Using historical data from more developed markets, and analyzing how those factors impacted the automotive market in those regions, we seek to provide a glimpse into the future of automotive sales and motorization rates in emerging countries.

The Global State of Car Sales

  • 65% of global consumers plan to buy a new or used car in the next 24 months. Latin America and Middle East/Africa will have the strongest auto demand 75%, followed by Asia 72%.

  • Over half of online consumers in North America (56%) and half in Europe plan to buy a new or used car in the next two years.

  • When it comes to new cars, purchase intent is strongest in Asia, where 65% of respondents say they will buy new in the next two years, compared with 7% who plan to buy used cars.

  • In Latin America, 47% of respondents say they will buy a new car, while 28% plan to buy used. Similar ratios are found in Middle East and Africa (45% new vs. 30% used) and North America (34% new vs. 22% used).

Source: Nielsen

New VS Used Car Purchasing (per region)

new vs used cars

Source: McKinsey, IHS, Nielsen

Internet and Mobile penetration continue to grow at a staggering rate

Source: Worldbank, 2013, Freedom House Report, 2013

The Growth of E-commerce in Carmudi’s Emerging Markets

Growth of global E-Commerce in new markets has notably outdone more mature markets such as U.S., U.K., Japan, and Western Europe. Emerging countries in Latin America, Middle East, Africa and Asia have shown the strongest market base and fastest regional growth since 2011.

E-Commerce sales are expected to skyrocket by 20.1% in 2015, reaching up to $1.5 trillion.The primary contributors to this growth are the rapid expansion of online and mobile user bases in emerging markets (as documented in the visualization above), new shipping and payments options, and major brands expanding to more new international markets. Recent E-Commerce statistics show that 40% of worldwide Internet users, which amounts to more than 1 billion online buyers, have purchased products and goods online via desktop, mobile, tablet and other devices and is projected to continuously grow.

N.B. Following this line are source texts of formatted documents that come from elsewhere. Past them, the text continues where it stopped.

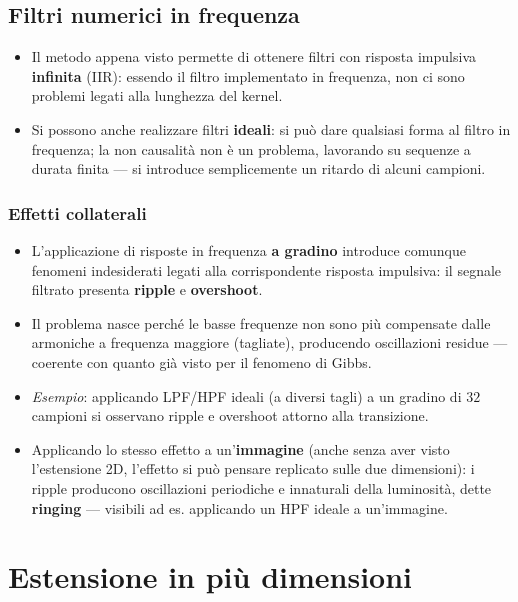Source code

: \documentclass[12pt, a4paper]{article}
\begin{document}
\subsection{Filtri numerici in frequenza}
\begin{itemize}
    \item Il metodo appena visto permette di ottenere filtri con risposta impulsiva \textbf{infinita} (IIR): essendo il filtro implementato in frequenza, non ci sono problemi legati alla lunghezza del kernel.
    \item Si possono anche realizzare filtri \textbf{ideali}: si può dare qualsiasi forma al filtro in frequenza; la non causalità non è un problema, lavorando su sequenze a durata finita — si introduce semplicemente un ritardo di alcuni campioni.
\end{itemize}

\subsubsection{Effetti collaterali}
\begin{itemize}
    \item L'applicazione di risposte in frequenza \textbf{a gradino} introduce comunque fenomeni indesiderati legati alla corrispondente risposta impulsiva: il segnale filtrato presenta \textbf{ripple} e \textbf{overshoot}.
    \item Il problema nasce perché le basse frequenze non sono più compensate dalle armoniche a frequenza maggiore (tagliate), producendo oscillazioni residue — coerente con quanto già visto per il fenomeno di Gibbs.
    \item \textit{Esempio}: applicando LPF/HPF ideali (a diversi tagli) a un gradino di $32$ campioni si osservano ripple e overshoot attorno alla transizione.
    \item Applicando lo stesso effetto a un'\textbf{immagine} (anche senza aver visto l'estensione 2D, l'effetto si può pensare replicato sulle due dimensioni): i ripple producono oscillazioni periodiche e innaturali della luminosità, dette \textbf{ringing} — visibili ad es. applicando un HPF ideale a un'immagine.
\end{itemize}


\section{Estensione in più dimensioni}
\end{document}
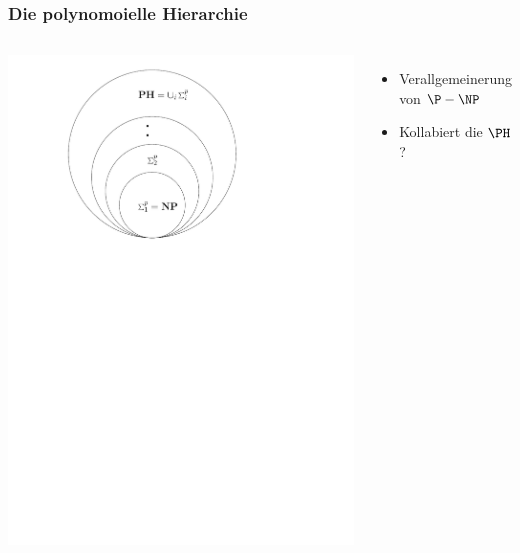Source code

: \begin{frame}
	\frametitle{Die polynomoielle Hierarchie}
	\begin{columns}
		\includegraphics[scale = 0.4]{images/polyhierarchy.pdf}
		\begin{itemize}[<+->]
			\item Verallgemeinerung von $\P-\NP$
			\item Kollabiert die $\PH$?
		\end{itemize}
	\end{columns}	
	\end{frame}
	
	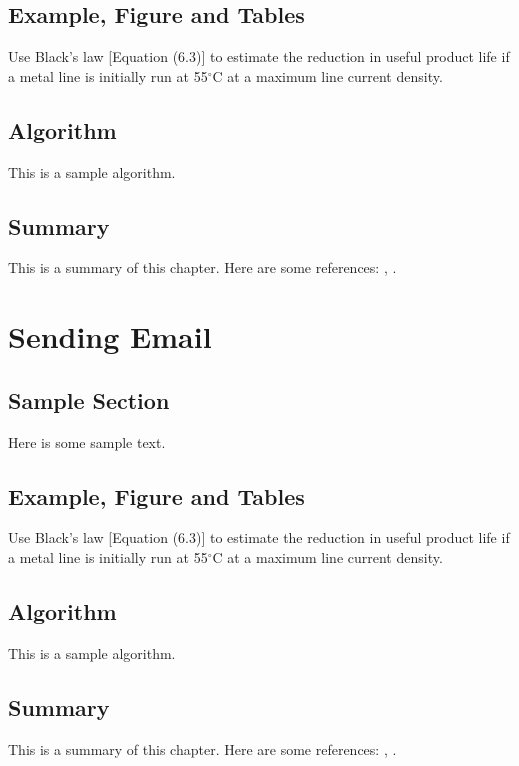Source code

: \documentclass{wileySix}
\begin{document}
\section{Example, Figure and Tables}
\vskip6pt
\begin{example}
	Use Black's law [Equation (6.3)] to estimate the reduction in useful product
	life if a metal line is initially run at 55$^\circ$C at a maximum line
	current density.
\end{example}

\section{Algorithm}
This is a sample algorithm.

\section{Summary}
This is a summary of this chapter.
Here are some references: \cite{xkilby}, \cite{xberen}.

\chapter{Sending Email}

\section{Sample Section}
Here is some sample text.

\section{Example, Figure and Tables}
\vskip6pt
\begin{example}
	Use Black's law [Equation (6.3)] to estimate the reduction in useful product
	life if a metal line is initially run at 55$^\circ$C at a maximum line
	current density.
\end{example}

\section{Algorithm}
This is a sample algorithm.

\section{Summary}
This is a summary of this chapter.
Here are some references: \cite{xkilby}, \cite{xberen}.
\end{document}
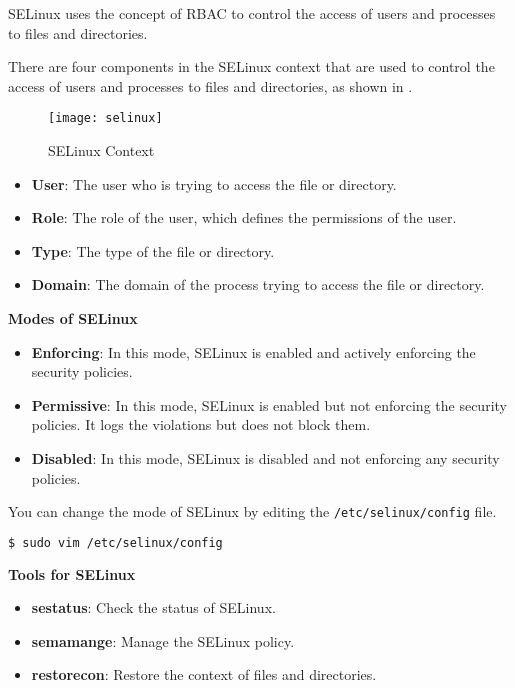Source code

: SELinux uses the concept of RBAC to control the access
of users and processes to files and directories.

There are four components in the SELinux context
that are used to control the access of users and
processes to files and directories, as shown in
.

\begin{figure}[h!]
  \texttt{[image: selinux]}
  \caption{SELinux Context}
\end{figure}

\begin{itemize}
  \item \textbf{User}: The user who is trying to access
    the file or directory.
  \item \textbf{Role}: The role of the user, which defines
    the permissions of the user.
  \item \textbf{Type}: The type of the file or directory.
  \item \textbf{Domain}: The domain
    of the process trying to access the file or directory.
\end{itemize}

\textbf{Modes of SELinux}

\begin{itemize}
  \item \textbf{Enforcing}: In this mode, SELinux is enabled
    and actively enforcing the security policies.
  \item \textbf{Permissive}: In this mode, SELinux is enabled
    but not enforcing the security policies. It logs the
    violations but does not block them.
  \item \textbf{Disabled}: In this mode, SELinux is disabled
    and not enforcing any security policies.
\end{itemize}

You can change the mode of SELinux by editing the
\lstinline|/etc/selinux/config| file.

\begin{lstlisting}[language=bash]
$ sudo vim /etc/selinux/config
\end{lstlisting}

\textbf{Tools for SELinux}

\begin{itemize}
  \item \textbf{sestatus}: Check the status of SELinux.
  \item \textbf{semamange}: Manage the SELinux policy.
  \item \textbf{restorecon}: Restore the context of files
    and directories.
\end{itemize}


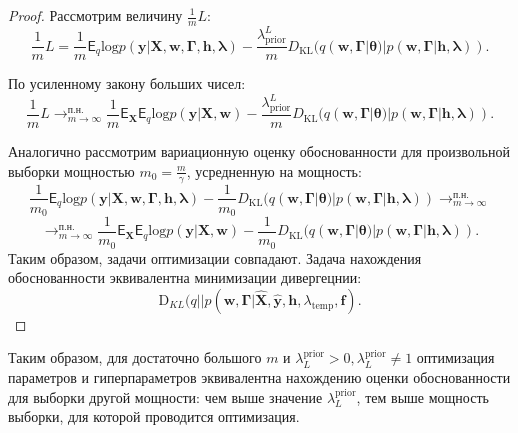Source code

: \begin{proof}
Рассмотрим величину  $\frac{1}{m}L$: \\
\[
    \frac{1}{m}L = \frac{1}{m}\mathsf{E}_q \text{log}p(\mathbf{y}|\mathbf{X},  \mathbf{w}, \boldsymbol{\Gamma}, \mathbf{h}, \boldsymbol{\lambda}) - \frac{\lambda_\text{prior}^L}{m}D_\text{KL}(q(\mathbf{w}, \boldsymbol{\Gamma}|\boldsymbol{\theta})|p(\mathbf{w},\boldsymbol{\Gamma}|\mathbf{h}, \boldsymbol{\lambda})).
\]

По усиленному закону больших чисел: 
\[
    \frac{1}{m}L \to_{m \to \infty}^{\text{п.н.}} \frac{1}{m}\mathsf{E}_\mathbf{X}\mathsf{E}_{q} \text{log}p(\mathbf{y}|\mathbf{X}, \mathbf{w}) -\frac{\lambda_\text{prior}^L}{m}D_\text{KL}(q(\mathbf{w}, \boldsymbol{\Gamma}|\boldsymbol{\theta})|p(\mathbf{w},\boldsymbol{\Gamma}|\mathbf{h}, \boldsymbol{\lambda})).
\]

Аналогично рассмотрим вариационную оценку обоснованности для произвольной выборки мощностью $m_0 = \frac{m}{\gamma}$, усредненную на мощность:
\[
    \frac{1}{m_0}\mathsf{E}_q \text{log}p(\mathbf{y}|\mathbf{X},  \mathbf{w}, \boldsymbol{\Gamma}, \mathbf{h}, \boldsymbol{\lambda}) - \frac{1}{m_0}D_\text{KL}(q(\mathbf{w}, \boldsymbol{\Gamma}|\boldsymbol{\theta})|p(\mathbf{w},\boldsymbol{\Gamma}|\mathbf{h}, \boldsymbol{\lambda})) \to_{m \to \infty}^{\text{п.н.}}
\]
\[
\to_{m \to \infty}^{\text{п.н.}} \frac{1}{m_0}\mathsf{E}_\mathbf{X}\mathsf{E}_{q} \text{log}p(\mathbf{y}|\mathbf{X}, \mathbf{w}) -\frac{1}{m_0}D_\text{KL}(q(\mathbf{w}, \boldsymbol{\Gamma}|\boldsymbol{\theta})|p(\mathbf{w},\boldsymbol{\Gamma}|\mathbf{h}, \boldsymbol{\lambda})).
\]
Таким образом, задачи оптимизации совпадают. Задача нахождения обоснованности эквивалентна минимизации дивергецнии:
\[
\text{D}_{KL}(q||p(\mathbf{w}, \boldsymbol{\Gamma} | \hat{\mathbf{X}}, \hat{\mathbf{y}},\mathbf{h},\lambda_{\text{temp}},\mathbf{f}).
\]

\end{proof}
Таким образом, для достаточно большого $m$ и $\lambda^{\text{prior}}_L>0, \lambda^{\text{prior}}_L \neq 1$ оптимизация параметров и гиперпараметров эквивалентна нахождению оценки обоснованности для выборки другой мощности: чем выше значение $ \lambda^{\text{prior}}_L$, тем выше мощность выборки, для которой проводится оптимизация.

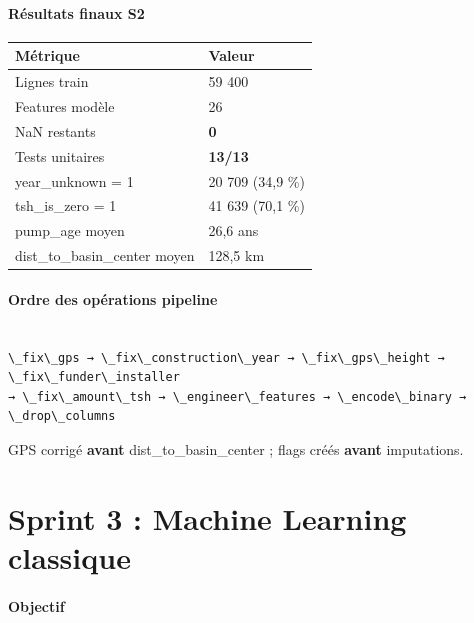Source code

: \documentclass[11pt,a4paper]{report}
\begin{document}
\subsubsection{Résultats finaux S2}



\begin{longtable}{@{}ll@{}}
\toprule
Métrique & Valeur \\
\midrule
Lignes train & 59 400 \\
Features modèle & 26 \\
NaN restants & \textbf{0} \\
Tests unitaires & \textbf{13/13} \\
year\_unknown = 1 & 20 709 (34,9 \%) \\
tsh\_is\_zero = 1 & 41 639 (70,1 \%) \\
pump\_age moyen & 26,6 ans \\
dist\_to\_basin\_center moyen & 128,5 km \\
\bottomrule
\end{longtable}




\subsubsection{Ordre des opérations pipeline}



\begin{lstlisting}

\_fix\_gps → \_fix\_construction\_year → \_fix\_gps\_height → \_fix\_funder\_installer
→ \_fix\_amount\_tsh → \_engineer\_features → \_encode\_binary → \_drop\_columns

\end{lstlisting}



GPS corrigé \textbf{avant} dist\_to\_basin\_center ; flags créés \textbf{avant} imputations.





\chapter{Sprint 3 : Machine Learning classique}



\subsubsection{Objectif}
\end{document}
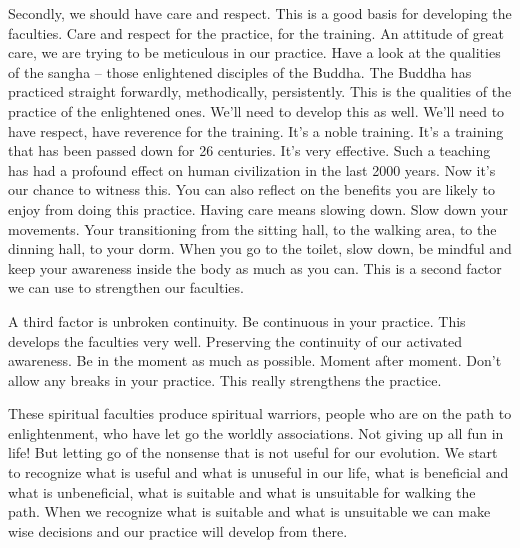 \documentclass[letterpaper,10pt,english]{sphinxmanual}
\begin{document}
\sphinxAtStartPar
Secondly,  we  should  have  care  and  respect. This  is  a  good  basis  for
developing the faculties. Care and respect for the practice, for the training.
An  attitude  of  great  care,  we  are  trying  to  be  meticulous  in  our  practice.
Have a look at the qualities of the sangha – those enlightened disciples of the
Buddha. The Buddha has practiced straight forwardly, methodically, persistently. This is the qualities of the practice of the enlightened ones. We’ll need
to develop this as well. We’ll need to have respect, have reverence for the
training. It’s a noble training. It’s a training that has been passed down for
26 centuries. It’s very effective. Such a teaching has had a profound effect
  on human civilization in the last 2000 years. Now it’s our chance to witness
this. You can also reflect on the benefits you are likely to enjoy from doing
this  practice.  Having  care  means  slowing  down.  Slow  down  your  movements. Your  transitioning  from  the  sitting  hall,  to  the  walking  area,  to  the
dinning hall, to your dorm. When you go to the toilet, slow down, be mindful and keep your awareness inside the body as much as you can. This is a
second factor we can use to strengthen our faculties.

\sphinxAtStartPar
A  third  factor  is  unbroken  continuity.  Be  continuous  in  your  practice. This develops the faculties very well. Preserving the continuity of our
activated awareness. Be in the moment as much as possible. Moment after
moment.  Don’t  allow  any  breaks  in  your  practice. This  really  strengthens
the practice.

\sphinxAtStartPar
These spiritual faculties produce spiritual warriors, people who are on
the  path  to  enlightenment,  who  have  let  go  the  worldly  associations.  Not
giving  up  all  fun  in  life!  But  letting  go  of  the  nonsense  that  is  not  useful
for our evolution. We start to recognize what is useful and what is unuseful
in our life, what is beneficial and what is unbeneficial, what is suitable and
what is unsuitable for walking the path. When we recognize what is suitable
and  what  is  unsuitable  we  can  make  wise  decisions  and  our  practice  will
develop from there.
\end{document}
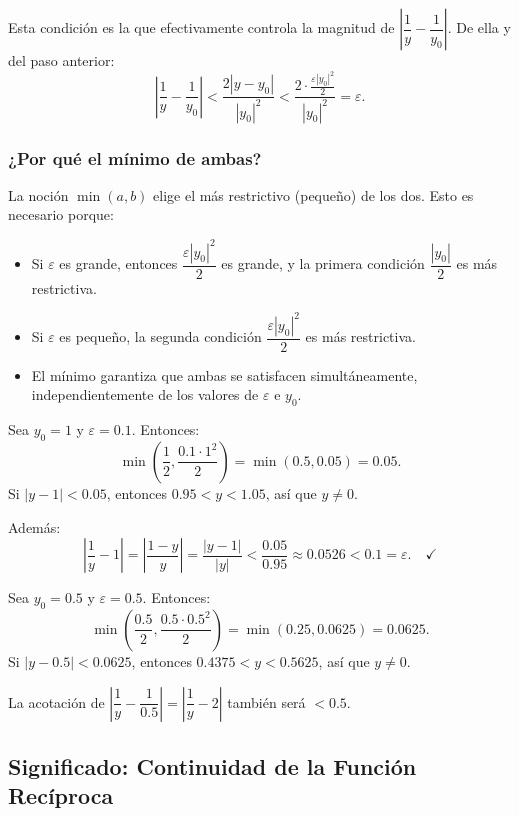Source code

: Esta condición es la que efectivamente controla la magnitud de $\left|\dfrac{1}{y} - \dfrac{1}{y_0}\right|$. De ella y del paso anterior:
\[
\left|\frac{1}{y} - \frac{1}{y_0}\right| < \frac{2|y - y_0|}{|y_0|^2} < \frac{2 \cdot \frac{\varepsilon|y_0|^2}{2}}{|y_0|^2} = \varepsilon.
\]

\subsubsection*{¿Por qué el mínimo de ambas?}

La noción $\min(a, b)$ elige el más restrictivo (pequeño) de los dos. Esto es necesario porque:
\begin{itemize}
\item Si $\varepsilon$ es grande, entonces $\dfrac{\varepsilon|y_0|^2}{2}$ es grande, y la primera condición $\dfrac{|y_0|}{2}$ es más restrictiva.
\item Si $\varepsilon$ es pequeño, la segunda condición $\dfrac{\varepsilon|y_0|^2}{2}$ es más restrictiva.
\item El mínimo garantiza que ambas se satisfacen simultáneamente, independientemente de los valores de $\varepsilon$ e $y_0$.
\end{itemize}

\begin{ejemplo}
Sea $y_0 = 1$ y $\varepsilon = 0.1$. Entonces:
\[
\min\left(\frac{1}{2}, \frac{0.1 \cdot 1^2}{2}\right) = \min(0.5, 0.05) = 0.05.
\]
Si $|y - 1| < 0.05$, entonces $0.95 < y < 1.05$, así que $y \neq 0$.

Además:
\[
\left|\frac{1}{y} - 1\right| = \left|\frac{1 - y}{y}\right| = \frac{|y - 1|}{|y|} < \frac{0.05}{0.95} \approx 0.0526 < 0.1 = \varepsilon. \quad ✓
\]
\end{ejemplo}

\begin{ejemplo}
Sea $y_0 = 0.5$ y $\varepsilon = 0.5$. Entonces:
\[
\min\left(\frac{0.5}{2}, \frac{0.5 \cdot 0.5^2}{2}\right) = \min(0.25, 0.0625) = 0.0625.
\]
Si $|y - 0.5| < 0.0625$, entonces $0.4375 < y < 0.5625$, así que $y \neq 0$.

La acotación de $\left|\dfrac{1}{y} - \dfrac{1}{0.5}\right| = \left|\dfrac{1}{y} - 2\right|$ también será $< 0.5$.
\end{ejemplo}

\subsection*{Significado: Continuidad de la Función Recíproca}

In 2014, consumers in Asia made E-Commerce purchases totaling $525.2 billion, which was significantly higher than E-commerce purchases in North America, which reached $482.6 billion. Meanwhile, E-Commerce sales in Latin America reached $799.2 billion, and in the Middle East sales are expected to rise from $9 billion to $15 billion by the end of this year. Recent signs of developments in the African region have raised projections of B2C E-Commerce sales to double-digit numbers in billions by 2018.

The Internet’s Role in Car Sales

In more developed markets, auto E-Commerce has grown at such a staggering rate that now as many as 80% of new car and almost 100% of used car customers begin their car shopping experience online. There is no reason to doubt that emerging markets will rapidly catch up to these figures. Evidence of this phenomenon can be seen when looking at automotive Google Search Queries (provided by Google). The Year over Year search growth is astonishing, particularly in Africa.

the internet's role in car sale

A 2013 McKinsey report on Automotive Retail Innovation states that auto dealers are no longer the primary source of information, especially for consumers between 18 and 34. Up to 90% of consumers in this group use a mix of OEM and dealer sites, forums, blogs, and social media to gather information and compare prices and offers before making their final decision. Taking to the internet to research and purchase cars shows no signs of slowing down.

A global study released by Accenture in April 2015 concluded that 75% of drivers polled would consider working through the entire car-buying process online.

With internet and mobile penetration significantly growing in emerging markets, the rate of moving the car shopping experience online is beginning to mirror that of Western Markets. In the Philippines, one of the top five countries in internet and mobile penetration, almost 80% of car buyers use the internet to conduct research on a car before making a purchase.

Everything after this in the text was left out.